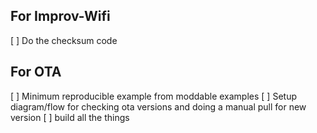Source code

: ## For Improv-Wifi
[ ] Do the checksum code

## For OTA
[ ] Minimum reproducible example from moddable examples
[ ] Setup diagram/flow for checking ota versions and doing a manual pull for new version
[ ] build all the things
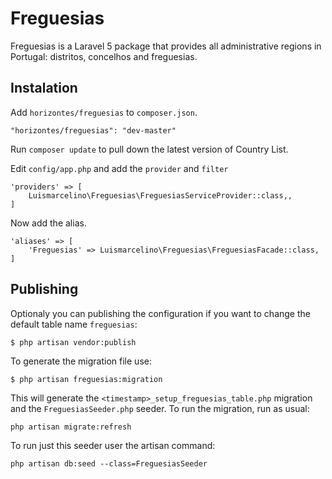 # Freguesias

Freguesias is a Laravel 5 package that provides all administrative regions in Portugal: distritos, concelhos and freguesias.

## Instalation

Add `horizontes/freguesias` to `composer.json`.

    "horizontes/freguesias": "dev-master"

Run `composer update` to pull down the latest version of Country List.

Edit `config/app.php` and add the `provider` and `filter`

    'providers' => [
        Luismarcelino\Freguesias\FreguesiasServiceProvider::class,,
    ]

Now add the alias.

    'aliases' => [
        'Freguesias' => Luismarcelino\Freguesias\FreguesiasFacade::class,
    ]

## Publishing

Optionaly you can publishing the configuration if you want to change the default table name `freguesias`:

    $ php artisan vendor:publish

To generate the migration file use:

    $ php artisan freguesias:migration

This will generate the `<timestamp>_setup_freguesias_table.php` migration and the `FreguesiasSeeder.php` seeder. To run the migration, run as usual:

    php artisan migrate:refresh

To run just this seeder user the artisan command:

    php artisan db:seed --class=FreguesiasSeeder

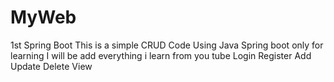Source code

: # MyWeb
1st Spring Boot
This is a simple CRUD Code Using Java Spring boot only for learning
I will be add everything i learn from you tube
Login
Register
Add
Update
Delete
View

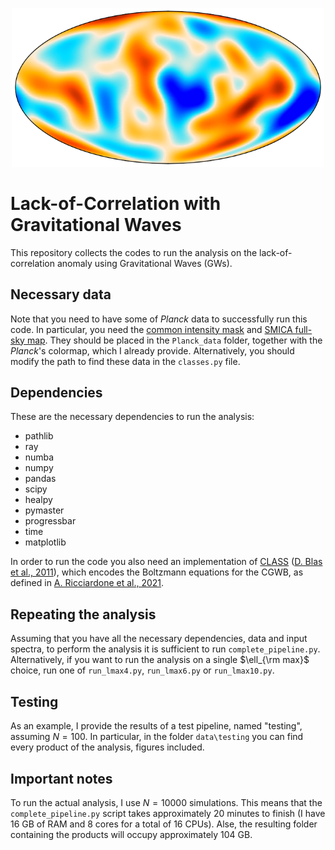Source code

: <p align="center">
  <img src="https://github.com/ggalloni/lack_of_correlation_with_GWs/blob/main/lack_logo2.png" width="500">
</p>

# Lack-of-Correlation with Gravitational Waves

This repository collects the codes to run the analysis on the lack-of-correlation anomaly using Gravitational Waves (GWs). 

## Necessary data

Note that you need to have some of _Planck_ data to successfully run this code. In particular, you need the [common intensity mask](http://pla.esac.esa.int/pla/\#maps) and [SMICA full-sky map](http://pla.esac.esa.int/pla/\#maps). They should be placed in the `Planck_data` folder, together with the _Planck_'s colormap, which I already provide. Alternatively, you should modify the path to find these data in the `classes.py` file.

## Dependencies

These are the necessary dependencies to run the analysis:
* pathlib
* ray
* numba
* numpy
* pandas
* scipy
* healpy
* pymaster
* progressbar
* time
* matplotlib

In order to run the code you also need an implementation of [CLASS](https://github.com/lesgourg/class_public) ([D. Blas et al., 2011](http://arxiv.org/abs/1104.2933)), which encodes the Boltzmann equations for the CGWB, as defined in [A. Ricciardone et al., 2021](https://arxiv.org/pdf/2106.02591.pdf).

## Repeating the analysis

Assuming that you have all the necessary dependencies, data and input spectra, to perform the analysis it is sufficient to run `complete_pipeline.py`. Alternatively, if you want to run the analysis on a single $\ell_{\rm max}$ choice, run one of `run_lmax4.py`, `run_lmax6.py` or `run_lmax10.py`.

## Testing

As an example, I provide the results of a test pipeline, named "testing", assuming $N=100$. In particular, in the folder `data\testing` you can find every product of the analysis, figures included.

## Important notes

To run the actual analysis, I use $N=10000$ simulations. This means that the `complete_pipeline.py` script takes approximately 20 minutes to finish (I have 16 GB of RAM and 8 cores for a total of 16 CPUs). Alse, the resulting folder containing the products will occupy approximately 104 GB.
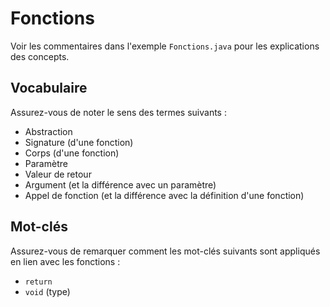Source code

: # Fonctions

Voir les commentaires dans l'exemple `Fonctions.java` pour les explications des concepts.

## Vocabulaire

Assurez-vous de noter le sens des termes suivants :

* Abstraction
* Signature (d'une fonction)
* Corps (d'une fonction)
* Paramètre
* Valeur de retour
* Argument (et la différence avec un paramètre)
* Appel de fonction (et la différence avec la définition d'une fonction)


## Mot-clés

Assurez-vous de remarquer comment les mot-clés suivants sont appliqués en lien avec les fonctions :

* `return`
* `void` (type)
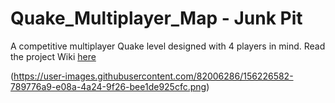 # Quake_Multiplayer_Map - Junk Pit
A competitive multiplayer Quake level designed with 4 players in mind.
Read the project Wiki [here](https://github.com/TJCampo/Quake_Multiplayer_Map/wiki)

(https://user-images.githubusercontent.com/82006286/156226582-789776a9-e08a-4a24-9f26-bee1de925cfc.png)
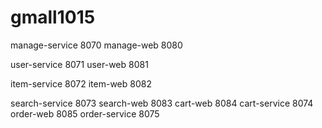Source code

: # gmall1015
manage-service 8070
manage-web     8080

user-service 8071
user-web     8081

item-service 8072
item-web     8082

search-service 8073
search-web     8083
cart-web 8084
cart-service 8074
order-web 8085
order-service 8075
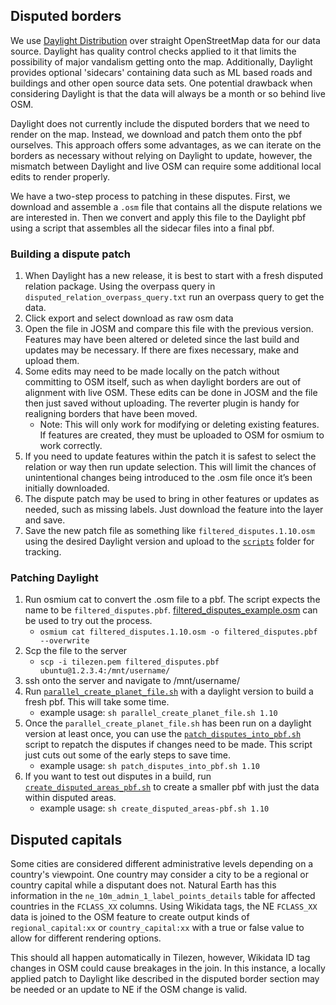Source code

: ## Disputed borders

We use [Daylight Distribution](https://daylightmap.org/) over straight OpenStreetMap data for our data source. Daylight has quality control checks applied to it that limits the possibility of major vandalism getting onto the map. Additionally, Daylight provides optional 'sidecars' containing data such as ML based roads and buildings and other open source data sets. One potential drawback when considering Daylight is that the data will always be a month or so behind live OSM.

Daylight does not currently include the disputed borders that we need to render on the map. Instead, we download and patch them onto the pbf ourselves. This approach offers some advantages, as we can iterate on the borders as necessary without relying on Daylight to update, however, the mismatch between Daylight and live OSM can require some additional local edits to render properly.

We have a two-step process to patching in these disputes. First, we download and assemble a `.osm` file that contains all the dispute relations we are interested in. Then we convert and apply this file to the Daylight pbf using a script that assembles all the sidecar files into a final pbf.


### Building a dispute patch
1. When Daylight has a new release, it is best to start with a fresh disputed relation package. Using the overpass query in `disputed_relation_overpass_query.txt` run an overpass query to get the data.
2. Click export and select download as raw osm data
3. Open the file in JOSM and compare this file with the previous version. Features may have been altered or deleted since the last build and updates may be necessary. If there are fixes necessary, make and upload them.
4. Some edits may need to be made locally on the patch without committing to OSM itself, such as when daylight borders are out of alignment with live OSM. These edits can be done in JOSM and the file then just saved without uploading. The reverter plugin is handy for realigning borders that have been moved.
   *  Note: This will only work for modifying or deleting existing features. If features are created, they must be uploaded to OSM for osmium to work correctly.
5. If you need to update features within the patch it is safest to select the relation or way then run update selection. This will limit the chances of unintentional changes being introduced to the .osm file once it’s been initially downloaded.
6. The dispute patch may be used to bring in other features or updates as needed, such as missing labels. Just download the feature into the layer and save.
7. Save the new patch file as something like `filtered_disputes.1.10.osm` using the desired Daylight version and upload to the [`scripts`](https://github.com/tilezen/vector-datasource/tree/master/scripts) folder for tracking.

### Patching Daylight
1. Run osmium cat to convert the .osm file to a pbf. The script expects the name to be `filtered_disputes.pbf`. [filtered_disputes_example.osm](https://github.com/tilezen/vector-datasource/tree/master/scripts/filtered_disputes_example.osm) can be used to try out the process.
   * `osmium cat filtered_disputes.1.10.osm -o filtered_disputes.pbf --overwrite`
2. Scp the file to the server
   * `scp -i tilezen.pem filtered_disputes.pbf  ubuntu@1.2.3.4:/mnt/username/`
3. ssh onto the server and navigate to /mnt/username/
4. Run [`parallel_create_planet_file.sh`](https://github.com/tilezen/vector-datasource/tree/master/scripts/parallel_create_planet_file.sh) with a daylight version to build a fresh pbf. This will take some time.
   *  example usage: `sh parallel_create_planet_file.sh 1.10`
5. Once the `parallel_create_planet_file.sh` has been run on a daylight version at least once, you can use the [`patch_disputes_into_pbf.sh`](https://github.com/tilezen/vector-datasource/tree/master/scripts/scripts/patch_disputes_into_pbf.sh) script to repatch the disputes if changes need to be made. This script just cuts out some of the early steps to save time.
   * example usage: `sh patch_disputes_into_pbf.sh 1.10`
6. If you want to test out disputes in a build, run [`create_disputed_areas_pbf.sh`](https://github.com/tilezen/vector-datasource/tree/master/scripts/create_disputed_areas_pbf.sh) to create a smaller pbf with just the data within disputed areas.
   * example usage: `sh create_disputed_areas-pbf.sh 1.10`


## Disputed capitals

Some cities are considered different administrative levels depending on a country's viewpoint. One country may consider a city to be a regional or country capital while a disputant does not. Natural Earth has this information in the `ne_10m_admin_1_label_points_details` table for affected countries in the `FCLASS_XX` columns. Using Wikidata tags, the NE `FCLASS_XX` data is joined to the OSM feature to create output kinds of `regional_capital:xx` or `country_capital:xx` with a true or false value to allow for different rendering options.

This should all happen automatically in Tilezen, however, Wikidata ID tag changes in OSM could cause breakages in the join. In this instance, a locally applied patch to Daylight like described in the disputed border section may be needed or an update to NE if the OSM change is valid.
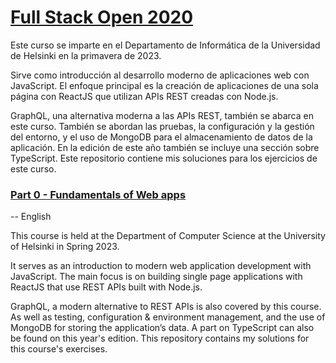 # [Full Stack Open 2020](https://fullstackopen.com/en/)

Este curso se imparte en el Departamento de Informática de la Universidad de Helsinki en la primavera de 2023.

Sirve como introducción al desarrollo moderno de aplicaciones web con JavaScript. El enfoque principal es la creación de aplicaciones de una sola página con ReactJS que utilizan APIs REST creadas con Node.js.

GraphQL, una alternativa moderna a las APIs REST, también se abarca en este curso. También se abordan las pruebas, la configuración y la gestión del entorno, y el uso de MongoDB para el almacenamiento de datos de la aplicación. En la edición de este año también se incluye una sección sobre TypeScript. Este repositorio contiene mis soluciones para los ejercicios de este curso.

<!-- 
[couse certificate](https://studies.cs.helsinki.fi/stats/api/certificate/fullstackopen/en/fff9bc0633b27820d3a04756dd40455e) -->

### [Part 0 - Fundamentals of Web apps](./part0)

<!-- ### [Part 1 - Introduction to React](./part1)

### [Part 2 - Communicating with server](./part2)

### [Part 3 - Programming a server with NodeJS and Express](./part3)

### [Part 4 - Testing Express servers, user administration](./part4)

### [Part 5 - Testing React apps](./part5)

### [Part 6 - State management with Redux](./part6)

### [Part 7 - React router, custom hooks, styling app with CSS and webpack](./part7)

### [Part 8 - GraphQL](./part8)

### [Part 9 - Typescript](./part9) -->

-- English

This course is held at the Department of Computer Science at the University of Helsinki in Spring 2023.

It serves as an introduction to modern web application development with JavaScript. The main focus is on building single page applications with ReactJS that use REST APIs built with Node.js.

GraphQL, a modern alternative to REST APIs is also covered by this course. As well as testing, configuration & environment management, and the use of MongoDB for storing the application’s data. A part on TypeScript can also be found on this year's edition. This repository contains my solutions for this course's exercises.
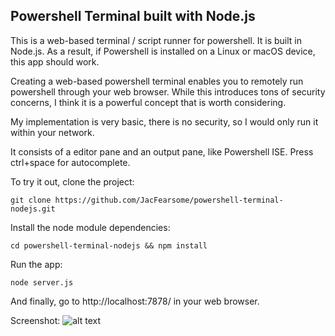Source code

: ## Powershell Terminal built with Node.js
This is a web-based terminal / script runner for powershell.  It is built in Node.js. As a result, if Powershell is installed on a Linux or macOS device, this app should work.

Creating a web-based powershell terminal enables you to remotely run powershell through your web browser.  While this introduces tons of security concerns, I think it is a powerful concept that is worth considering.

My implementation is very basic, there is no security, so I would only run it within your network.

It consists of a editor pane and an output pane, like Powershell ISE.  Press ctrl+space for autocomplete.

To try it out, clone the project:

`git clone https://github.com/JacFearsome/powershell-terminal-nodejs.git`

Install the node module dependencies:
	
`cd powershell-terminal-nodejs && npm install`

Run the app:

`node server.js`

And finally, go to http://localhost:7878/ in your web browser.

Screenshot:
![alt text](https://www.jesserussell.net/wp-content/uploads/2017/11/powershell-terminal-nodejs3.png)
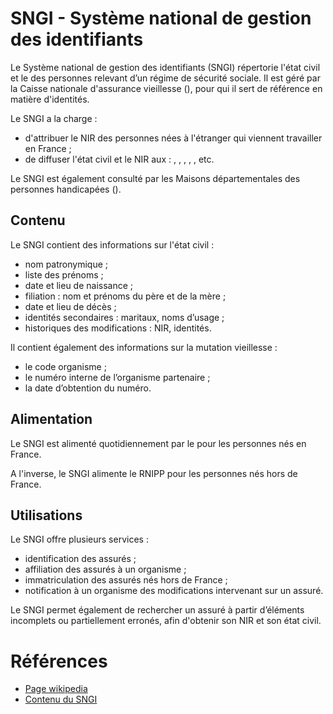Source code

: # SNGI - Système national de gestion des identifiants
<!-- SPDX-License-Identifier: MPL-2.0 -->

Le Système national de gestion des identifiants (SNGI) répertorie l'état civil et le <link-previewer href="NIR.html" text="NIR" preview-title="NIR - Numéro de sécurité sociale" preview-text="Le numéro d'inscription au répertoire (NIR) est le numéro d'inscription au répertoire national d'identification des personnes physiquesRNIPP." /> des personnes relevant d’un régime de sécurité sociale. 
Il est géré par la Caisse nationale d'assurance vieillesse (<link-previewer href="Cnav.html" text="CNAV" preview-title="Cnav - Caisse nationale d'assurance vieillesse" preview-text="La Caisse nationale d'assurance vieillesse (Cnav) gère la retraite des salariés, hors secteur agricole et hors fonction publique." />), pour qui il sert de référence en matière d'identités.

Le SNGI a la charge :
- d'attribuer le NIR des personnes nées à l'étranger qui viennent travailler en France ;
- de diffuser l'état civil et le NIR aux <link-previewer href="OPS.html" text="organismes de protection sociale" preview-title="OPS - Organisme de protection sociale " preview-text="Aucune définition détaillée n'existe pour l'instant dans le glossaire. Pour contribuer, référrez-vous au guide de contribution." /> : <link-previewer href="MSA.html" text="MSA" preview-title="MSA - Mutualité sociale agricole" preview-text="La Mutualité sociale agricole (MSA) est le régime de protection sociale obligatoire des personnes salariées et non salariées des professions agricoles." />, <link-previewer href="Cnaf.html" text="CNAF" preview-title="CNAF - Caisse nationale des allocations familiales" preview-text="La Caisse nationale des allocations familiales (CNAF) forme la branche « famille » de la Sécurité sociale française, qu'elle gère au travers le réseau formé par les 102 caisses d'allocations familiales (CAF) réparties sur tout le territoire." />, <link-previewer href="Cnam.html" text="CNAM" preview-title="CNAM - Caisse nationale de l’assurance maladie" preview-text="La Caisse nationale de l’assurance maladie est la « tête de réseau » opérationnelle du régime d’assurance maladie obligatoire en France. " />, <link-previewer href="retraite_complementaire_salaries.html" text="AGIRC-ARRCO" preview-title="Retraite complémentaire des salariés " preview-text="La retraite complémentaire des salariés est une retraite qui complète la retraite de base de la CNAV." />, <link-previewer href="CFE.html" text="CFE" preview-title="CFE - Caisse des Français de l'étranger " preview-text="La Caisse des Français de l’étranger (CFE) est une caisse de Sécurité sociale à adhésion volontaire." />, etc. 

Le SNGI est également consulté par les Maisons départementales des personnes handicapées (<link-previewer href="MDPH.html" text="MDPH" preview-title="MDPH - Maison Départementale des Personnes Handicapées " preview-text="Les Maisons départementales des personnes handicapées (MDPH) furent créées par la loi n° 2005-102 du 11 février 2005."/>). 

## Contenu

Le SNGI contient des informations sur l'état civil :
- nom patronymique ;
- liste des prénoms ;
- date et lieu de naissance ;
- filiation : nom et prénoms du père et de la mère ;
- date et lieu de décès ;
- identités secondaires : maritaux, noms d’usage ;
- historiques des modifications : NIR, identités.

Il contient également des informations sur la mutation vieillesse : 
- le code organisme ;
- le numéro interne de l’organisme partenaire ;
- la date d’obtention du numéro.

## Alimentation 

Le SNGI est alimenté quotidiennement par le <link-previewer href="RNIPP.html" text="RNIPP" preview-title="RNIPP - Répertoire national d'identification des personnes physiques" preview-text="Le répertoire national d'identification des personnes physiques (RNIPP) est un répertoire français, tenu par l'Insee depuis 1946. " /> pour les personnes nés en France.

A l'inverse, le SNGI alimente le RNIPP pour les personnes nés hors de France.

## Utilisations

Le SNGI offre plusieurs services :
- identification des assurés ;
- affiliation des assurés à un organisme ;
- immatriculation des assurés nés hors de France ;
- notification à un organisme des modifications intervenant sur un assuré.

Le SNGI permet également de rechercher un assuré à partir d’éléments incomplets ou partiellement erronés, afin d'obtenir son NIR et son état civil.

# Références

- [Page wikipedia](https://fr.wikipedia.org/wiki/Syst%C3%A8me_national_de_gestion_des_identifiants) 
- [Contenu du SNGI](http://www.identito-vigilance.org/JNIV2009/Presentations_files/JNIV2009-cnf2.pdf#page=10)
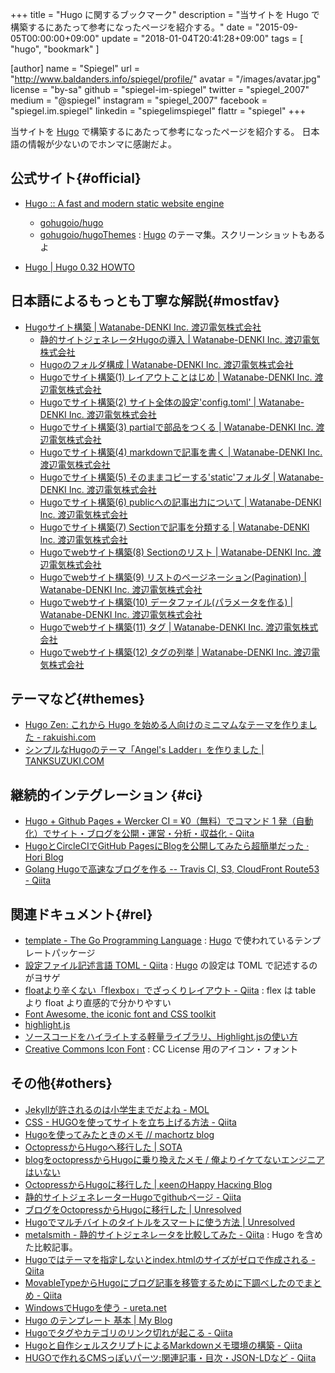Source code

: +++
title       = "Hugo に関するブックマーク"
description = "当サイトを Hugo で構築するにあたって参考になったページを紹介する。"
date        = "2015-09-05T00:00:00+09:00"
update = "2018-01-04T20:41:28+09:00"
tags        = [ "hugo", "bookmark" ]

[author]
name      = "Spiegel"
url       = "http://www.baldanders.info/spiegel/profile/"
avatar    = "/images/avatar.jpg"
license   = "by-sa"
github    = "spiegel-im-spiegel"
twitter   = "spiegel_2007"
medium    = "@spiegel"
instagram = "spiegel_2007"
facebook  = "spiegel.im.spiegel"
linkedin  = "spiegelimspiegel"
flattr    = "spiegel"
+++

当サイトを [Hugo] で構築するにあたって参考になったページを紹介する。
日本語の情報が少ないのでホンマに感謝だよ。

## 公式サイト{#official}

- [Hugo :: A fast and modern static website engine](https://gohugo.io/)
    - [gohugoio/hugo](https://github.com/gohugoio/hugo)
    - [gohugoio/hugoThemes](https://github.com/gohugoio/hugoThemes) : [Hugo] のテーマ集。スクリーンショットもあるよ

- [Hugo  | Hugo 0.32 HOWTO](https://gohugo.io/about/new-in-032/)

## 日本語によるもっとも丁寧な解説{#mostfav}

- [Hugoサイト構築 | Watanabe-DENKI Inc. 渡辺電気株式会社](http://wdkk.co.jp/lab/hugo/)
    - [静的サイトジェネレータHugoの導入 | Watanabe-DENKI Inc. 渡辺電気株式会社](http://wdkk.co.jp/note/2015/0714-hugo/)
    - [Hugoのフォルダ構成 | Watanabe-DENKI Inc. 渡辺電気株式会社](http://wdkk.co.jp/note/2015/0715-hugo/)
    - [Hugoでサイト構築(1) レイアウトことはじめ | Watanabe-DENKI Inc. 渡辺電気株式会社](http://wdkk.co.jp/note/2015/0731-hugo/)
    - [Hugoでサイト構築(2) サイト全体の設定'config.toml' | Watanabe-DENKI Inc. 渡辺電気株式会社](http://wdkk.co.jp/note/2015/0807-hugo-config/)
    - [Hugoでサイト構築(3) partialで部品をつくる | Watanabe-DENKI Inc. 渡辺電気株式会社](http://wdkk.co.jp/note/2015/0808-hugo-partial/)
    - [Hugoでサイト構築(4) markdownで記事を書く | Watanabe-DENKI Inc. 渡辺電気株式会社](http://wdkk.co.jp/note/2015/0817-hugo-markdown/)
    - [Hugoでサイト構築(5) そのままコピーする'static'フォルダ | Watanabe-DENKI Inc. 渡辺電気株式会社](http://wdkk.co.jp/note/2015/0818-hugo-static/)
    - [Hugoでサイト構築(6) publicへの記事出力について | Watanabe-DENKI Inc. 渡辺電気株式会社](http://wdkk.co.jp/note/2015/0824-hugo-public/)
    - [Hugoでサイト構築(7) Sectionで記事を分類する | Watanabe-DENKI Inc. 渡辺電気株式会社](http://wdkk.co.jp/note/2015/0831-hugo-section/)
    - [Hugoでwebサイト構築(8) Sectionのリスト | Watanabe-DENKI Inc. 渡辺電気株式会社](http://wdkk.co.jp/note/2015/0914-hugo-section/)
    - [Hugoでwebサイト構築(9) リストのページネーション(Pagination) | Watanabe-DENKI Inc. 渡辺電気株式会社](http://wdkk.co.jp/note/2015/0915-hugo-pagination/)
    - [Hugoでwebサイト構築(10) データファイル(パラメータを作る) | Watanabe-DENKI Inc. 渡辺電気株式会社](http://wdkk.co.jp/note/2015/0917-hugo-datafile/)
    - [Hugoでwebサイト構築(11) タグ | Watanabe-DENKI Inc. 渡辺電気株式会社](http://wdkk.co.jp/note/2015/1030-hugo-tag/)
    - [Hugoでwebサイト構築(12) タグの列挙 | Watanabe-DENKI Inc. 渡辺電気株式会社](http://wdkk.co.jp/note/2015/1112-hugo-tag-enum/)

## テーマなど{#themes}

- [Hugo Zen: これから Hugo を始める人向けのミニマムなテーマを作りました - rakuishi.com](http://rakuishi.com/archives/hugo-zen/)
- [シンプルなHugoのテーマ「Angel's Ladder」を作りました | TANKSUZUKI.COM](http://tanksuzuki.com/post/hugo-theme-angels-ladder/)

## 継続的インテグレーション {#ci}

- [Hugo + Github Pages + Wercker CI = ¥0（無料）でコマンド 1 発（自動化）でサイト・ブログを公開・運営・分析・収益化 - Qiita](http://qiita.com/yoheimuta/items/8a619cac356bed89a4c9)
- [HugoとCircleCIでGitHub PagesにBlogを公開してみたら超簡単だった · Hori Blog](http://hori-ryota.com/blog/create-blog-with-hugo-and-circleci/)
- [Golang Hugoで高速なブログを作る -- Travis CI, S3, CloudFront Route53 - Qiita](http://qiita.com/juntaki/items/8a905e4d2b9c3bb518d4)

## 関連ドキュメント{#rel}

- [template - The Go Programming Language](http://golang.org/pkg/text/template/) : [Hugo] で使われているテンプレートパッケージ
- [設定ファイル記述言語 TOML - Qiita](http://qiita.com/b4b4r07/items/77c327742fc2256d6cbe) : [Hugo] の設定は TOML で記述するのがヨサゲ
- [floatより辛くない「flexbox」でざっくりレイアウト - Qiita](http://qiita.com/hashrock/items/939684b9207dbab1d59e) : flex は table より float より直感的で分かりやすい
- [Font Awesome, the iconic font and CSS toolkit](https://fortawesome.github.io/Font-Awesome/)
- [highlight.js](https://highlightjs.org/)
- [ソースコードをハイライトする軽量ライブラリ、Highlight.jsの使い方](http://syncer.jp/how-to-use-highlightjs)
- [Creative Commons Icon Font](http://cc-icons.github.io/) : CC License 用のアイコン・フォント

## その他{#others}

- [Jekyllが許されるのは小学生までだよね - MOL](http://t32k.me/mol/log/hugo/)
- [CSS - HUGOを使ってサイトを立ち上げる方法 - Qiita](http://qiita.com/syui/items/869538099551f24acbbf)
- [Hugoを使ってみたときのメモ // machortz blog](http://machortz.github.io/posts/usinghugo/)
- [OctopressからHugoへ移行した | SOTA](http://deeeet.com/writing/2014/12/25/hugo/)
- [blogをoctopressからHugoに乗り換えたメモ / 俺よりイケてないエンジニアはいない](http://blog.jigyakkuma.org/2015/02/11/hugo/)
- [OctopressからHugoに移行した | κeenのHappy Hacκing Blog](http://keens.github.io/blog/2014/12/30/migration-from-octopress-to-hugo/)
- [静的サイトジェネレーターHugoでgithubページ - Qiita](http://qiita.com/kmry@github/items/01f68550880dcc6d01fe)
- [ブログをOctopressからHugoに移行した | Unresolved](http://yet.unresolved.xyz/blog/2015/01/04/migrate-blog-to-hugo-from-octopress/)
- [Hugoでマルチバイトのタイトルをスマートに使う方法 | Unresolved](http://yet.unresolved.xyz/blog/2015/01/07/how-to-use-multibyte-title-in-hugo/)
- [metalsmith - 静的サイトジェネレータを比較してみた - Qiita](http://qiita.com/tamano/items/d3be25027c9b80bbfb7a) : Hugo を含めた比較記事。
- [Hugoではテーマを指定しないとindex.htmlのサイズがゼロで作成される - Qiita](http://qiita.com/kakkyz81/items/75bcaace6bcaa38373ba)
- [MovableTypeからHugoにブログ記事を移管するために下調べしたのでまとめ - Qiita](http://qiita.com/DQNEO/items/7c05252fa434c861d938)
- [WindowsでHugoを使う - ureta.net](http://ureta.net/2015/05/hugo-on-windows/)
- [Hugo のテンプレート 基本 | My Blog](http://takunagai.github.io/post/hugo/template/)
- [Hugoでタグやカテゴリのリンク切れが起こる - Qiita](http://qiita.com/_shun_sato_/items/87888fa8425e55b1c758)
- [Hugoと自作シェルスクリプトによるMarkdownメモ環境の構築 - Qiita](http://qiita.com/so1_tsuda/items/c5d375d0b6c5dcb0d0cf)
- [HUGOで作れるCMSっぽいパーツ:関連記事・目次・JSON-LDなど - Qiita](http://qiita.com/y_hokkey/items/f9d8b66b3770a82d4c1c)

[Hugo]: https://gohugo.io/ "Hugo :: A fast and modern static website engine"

..............................

## HOW TO COMPLETE THIS TASK
Quote only what lies between the first line of the records and the line containing "# Freguesias", please, including both lines and excluding images.

## REPLY
Source code

: ## For Improv-Wifi
[ ] Do the checksum code

## For OTA
[ ] Minimum reproducible example from moddable examples
[ ] Setup diagram/flow for checking ota versions and doing a manual pull for new version
[ ] build all the things
 # Freguesias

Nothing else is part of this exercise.